Harrington, whose stuff wasn't as impressive as in his previous outing at Spokane, allowed three earned runs over five innings and improved to 3-4. Vasquez, pitching for the second straight night, authored a scoreless sixth after which Meaker yielded only an unearned run through the seventh and eighth.
The ninth was then vintage Bryan Woodall, whose 1-2-3, one-strikeout inning netted his fourth save and reduced his earned run average to 2.88.
"The guys played great defense behind me," said Harrington, a devout Led Zeppelin fan, "and we got some runs early.
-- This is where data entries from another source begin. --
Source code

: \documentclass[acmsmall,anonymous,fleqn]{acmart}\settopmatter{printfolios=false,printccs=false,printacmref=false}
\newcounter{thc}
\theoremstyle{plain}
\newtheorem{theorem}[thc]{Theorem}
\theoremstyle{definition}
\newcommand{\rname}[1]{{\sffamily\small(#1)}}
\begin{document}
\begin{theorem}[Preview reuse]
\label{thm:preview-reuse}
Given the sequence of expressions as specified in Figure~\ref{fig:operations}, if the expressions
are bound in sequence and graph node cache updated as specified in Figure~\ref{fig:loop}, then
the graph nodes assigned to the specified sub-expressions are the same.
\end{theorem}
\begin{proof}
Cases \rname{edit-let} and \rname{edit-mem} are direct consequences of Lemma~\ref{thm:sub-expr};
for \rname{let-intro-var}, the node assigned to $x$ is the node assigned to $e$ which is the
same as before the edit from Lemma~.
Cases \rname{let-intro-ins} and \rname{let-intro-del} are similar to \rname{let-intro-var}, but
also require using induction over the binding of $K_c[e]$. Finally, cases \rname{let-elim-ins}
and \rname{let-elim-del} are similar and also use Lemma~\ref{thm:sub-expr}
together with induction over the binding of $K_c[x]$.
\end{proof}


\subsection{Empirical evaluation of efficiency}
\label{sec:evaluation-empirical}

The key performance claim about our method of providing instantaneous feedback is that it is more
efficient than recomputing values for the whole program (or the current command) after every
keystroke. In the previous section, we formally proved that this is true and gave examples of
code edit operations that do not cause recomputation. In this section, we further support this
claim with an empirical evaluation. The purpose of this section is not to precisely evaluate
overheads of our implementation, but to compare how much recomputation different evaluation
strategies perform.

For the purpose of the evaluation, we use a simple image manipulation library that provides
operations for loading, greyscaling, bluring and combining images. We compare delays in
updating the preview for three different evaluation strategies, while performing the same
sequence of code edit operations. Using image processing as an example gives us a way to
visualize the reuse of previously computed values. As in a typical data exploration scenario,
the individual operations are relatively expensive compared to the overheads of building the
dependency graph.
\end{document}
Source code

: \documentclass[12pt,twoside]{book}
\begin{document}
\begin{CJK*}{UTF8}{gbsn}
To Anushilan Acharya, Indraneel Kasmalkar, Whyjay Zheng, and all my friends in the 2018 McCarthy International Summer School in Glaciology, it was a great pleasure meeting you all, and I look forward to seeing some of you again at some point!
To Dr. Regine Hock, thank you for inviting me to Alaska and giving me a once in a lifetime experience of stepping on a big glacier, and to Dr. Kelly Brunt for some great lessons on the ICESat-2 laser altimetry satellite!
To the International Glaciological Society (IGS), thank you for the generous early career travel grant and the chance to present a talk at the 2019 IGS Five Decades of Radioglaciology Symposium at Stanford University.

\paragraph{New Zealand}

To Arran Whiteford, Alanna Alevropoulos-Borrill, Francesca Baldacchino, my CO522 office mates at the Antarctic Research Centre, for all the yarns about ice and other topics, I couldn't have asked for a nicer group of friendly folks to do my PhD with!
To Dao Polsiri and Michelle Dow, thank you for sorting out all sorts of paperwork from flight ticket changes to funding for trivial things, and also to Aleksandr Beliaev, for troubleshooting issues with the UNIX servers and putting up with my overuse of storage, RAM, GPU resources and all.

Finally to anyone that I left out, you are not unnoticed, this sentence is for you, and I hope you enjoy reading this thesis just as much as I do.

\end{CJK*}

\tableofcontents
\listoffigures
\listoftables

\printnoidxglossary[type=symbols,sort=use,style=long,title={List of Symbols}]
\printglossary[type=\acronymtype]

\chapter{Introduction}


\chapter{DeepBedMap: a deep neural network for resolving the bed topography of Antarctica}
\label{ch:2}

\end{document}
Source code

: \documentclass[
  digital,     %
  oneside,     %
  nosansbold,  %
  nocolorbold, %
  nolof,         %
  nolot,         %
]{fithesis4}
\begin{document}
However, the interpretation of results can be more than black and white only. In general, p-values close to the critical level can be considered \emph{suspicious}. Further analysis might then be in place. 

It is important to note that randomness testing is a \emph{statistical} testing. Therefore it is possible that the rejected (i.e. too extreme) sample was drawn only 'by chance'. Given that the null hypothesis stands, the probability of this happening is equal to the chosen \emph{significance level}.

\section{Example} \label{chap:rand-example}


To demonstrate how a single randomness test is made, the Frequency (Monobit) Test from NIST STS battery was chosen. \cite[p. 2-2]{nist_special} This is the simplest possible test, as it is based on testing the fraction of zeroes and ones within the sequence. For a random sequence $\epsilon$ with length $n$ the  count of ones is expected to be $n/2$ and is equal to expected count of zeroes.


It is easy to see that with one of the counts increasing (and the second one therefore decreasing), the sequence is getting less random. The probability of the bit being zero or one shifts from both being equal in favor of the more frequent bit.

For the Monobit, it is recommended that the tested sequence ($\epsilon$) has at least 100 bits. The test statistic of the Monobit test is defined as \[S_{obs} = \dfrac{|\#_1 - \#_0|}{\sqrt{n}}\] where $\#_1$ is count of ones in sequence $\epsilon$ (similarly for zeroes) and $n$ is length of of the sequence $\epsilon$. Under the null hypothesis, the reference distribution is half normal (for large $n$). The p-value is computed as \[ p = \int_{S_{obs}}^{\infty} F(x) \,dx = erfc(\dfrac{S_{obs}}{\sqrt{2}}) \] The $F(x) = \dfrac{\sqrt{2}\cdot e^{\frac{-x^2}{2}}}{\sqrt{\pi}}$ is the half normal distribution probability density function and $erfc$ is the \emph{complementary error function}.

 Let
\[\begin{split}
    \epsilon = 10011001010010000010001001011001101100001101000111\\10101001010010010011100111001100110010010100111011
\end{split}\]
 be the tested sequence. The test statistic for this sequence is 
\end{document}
Then our bullpen was fantastic."
Enough so to allow four first-inning runs and two more in the fifth stand up.
An error allowed David Cooper to score first, after he'd walked and moved to third on Brendan Duffy's single. Successive doubles by Anthony Smith and Ryan Babineau scored two more, and a sacrifice fly by Jimmy Principe, recently returned from South Bend, plated the fourth.
A base hit by Cooper and a walk to Duffy started the fourth inning, with Cooper coming home on another error and Duffy scoring from third when Ramon Castillo, coming off a three-double, four-RBI night, hit into a double play.
The closest Boise came to erupting was a two-run homer in the fourth by white-hot shortstop Ryan Flaherty, a first-round draftee from Vanderbilt who'd pounded out two doubles, a triple and single the previous night.
"It wasn't Ian's best night," Yakima manager Bob Didier said, "but he kept battling and threw strikes. A real big key was Vasquez giving us an inning. Meaker wasn't real, real sharp, but Woodall was just nails."
So the alarms that awaken the Bears for their 7 a.m. departure for Eugene today won't seem quite as bothersome.
Or nearly as loud as their mimicked, postgame production of Rage Against the Machine.